Antarktika’nın Ozon Deliği Tarihsel Boyutlara Ulaşıyor
Antarktika’nın üzerindeki ozon deliği, bu yıl Brezilya’nın yaklaşık üç katı büyüklüğünde bir alanı kapsayacak şekilde, tarihteki en büyük boyutlarından birine ulaştı. Copernicus Atmosfer İzleme Servisi’ndeki bilim insanları, bu olağanüstü derecede büyük ozon tabakası incelmesinin, geçtiğimiz yıl Dünya atmosferine büyük miktarlarda su püskürten devasa bir volkanik patlamayla bağlantılı olabileceğine inanıyorlar.
Copernicus Sentinel-5P uydusundan elde edilen yeni ölçümler, Antarktika’nın “ozon kaybeden bölge” olarak bilinen ozon deliğinin bu yıl 16 Eylül’de 26 milyon kilometrekarelik bir büyüklüğe ulaşarak rekora yakın bir boyuta geldiğini gösteriyor. Copernicus Atmosfer İzleme Servisi kıdemli bilim insanı Antje Inness, bu durumu değerlendirirken “Operasyonel ozon izleme ve tahmin hizmetimiz, 2023 ozon deliğinin erken başladığını ve Ağustos ortasından bu yana hızla büyüdüğünü gösteriyor. 16 Eylül’de 26 milyon kilometrekarenin üzerinde bir büyüklüğe ulaşarak, kayıtlardaki en büyük ozon deliklerinden biri haline geldi.” dedi.
Antarktika’nın ozon deliği, sürekli değişen bir yapıya sahip olup, mevsimlere göre büyüyüp küçülmektedir. Ozon deliğinin boyutu, Güney Yarımküre’nin ilkbahara girdiği ve sıcaklıkların artmaya başladığı Ağustos ayından Ekim ayına kadar artış göstermektedir. Sıcaklıklar, kutup girdabını zayıflattıkça ve en sonunda parçalanacak kadar ısındığında, Ekim ortasına kadar büyümeye devam etmektedir.
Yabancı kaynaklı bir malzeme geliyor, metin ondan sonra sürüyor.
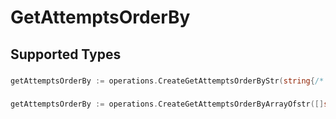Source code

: # GetAttemptsOrderBy


## Supported Types

### 

```go
getAttemptsOrderBy := operations.CreateGetAttemptsOrderByStr(string{/* values here */})
```

### 

```go
getAttemptsOrderBy := operations.CreateGetAttemptsOrderByArrayOfstr([]string{/* values here */})
```

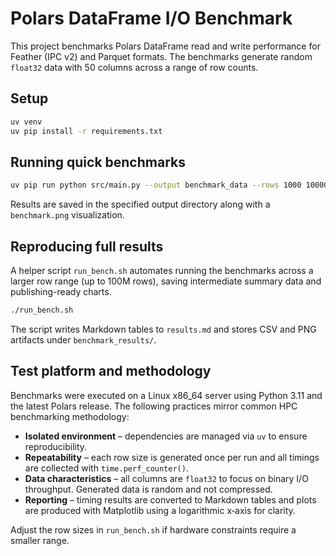 # Polars DataFrame I/O Benchmark

This project benchmarks Polars DataFrame read and write performance for
Feather (IPC v2) and Parquet formats. The benchmarks generate random
`float32` data with 50 columns across a range of row counts.


## Setup

```bash
uv venv
uv pip install -r requirements.txt
```

## Running quick benchmarks


```bash
uv pip run python src/main.py --output benchmark_data --rows 1000 10000 100000 1000000
```

Results are saved in the specified output directory along with a
`benchmark.png` visualization.

## Reproducing full results

A helper script `run_bench.sh` automates running the benchmarks across
a larger row range (up to 100M rows), saving intermediate summary data
and publishing-ready charts.

```bash
./run_bench.sh
```

The script writes Markdown tables to `results.md` and stores CSV and PNG
artifacts under `benchmark_results/`.

## Test platform and methodology

Benchmarks were executed on a Linux x86_64 server using Python
3.11 and the latest Polars release. The following practices mirror
common HPC benchmarking methodology:

- **Isolated environment** – dependencies are managed via `uv` to ensure
  reproducibility.
- **Repeatability** – each row size is generated once per run and all
  timings are collected with `time.perf_counter()`.
- **Data characteristics** – all columns are `float32` to focus on binary
  I/O throughput. Generated data is random and not compressed.
- **Reporting** – timing results are converted to Markdown tables and
  plots are produced with Matplotlib using a logarithmic x‑axis for
  clarity.

Adjust the row sizes in `run_bench.sh` if hardware constraints require a
smaller range.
Kötü Haber Değil; Sadece Bir Duraklama
Daha geniş bir perspektiften bakıldığında, ozon tabakasındaki deliğin boyutu aslında küçülme eğilimindedir ve önümüzdeki birkaç on yıl içinde tamamen iyileşme yolunda olduğu görülmektedir. Bu iyileşme, bir zamanlar aerosol spreylerde yaygın olarak kullanılan insan yapımı kimyasallar olan kloroflorokarbonların (CFC’ler), stratosfere yükseldiklerinde ozon tabakasını tüketen solventler ve soğutucuların aşamalı olarak ortadan kaldırılmasına büyük ölçüde bağlıdır. Bu nedenle, bu rekor boyut, şimdilik büyük bir endişe kaynağı gibi görünmemektedir.
Bu bahar mevsiminde ulaşılan şaşırtıcı boyutlardaki ozon deliği, muhtemelen daha büyük bir trendin gidişatına ters düşen bir duraklama olarak değerlendirilmektedir. Avrupa Uzay Ajansı (ESA), ozon deliğinin mevcut durumunun ardındaki nedenler hakkında tahminlerde bulunmak için henüz çok erken olduğunu düşünmektedir. Ancak bazı uzmanlar, bu yılki olağandışı ozon hareketlerinin Ocak 2022’deki Hunga Tonga-Hunga Ha’apai patlamasıyla bir bağlantısı olabileceğini öne sürmektedir.
Bu su altı volkanik patlama, toplamda 20 megaton TNT’ye eşdeğer enerji açığa çıkararak kaydedilen en büyük doğal patlama olmuştur. Patlama, Dünya atmosferine önemli miktarda su buharı yükselmesine neden olmuş ve bu durum stratosferdeki ozon konsantrasyonlarını etkileyebilir. Inness, “Ocak 2022’de Hunga Tonga yanardağının patlaması, stratosfere büyük miktarda su buharı enjekte etti ve bu su buharı, ancak 2022 ozon deliğinin sona ermesinden sonra güney kutup bölgelerine ulaştı.” diyerek devam ediyor: “Su buharı, kloroflorokarbonların (CFC’ler) reaksiyona girebileceği ve ozon tabakasının incelmesini hızlandırabileceği kutupsal stratosferik bulutların oluşumunun artmasına yol açmış olabilir. Ayrıca, su buharının varlığı Antarktika stratosferinin soğumasına da katkıda bulunabilir ve bu durum, kutupsal stratosferik bulutların oluşumunu daha da artırarak daha güçlü bir kutup girdabına yol açabilir.”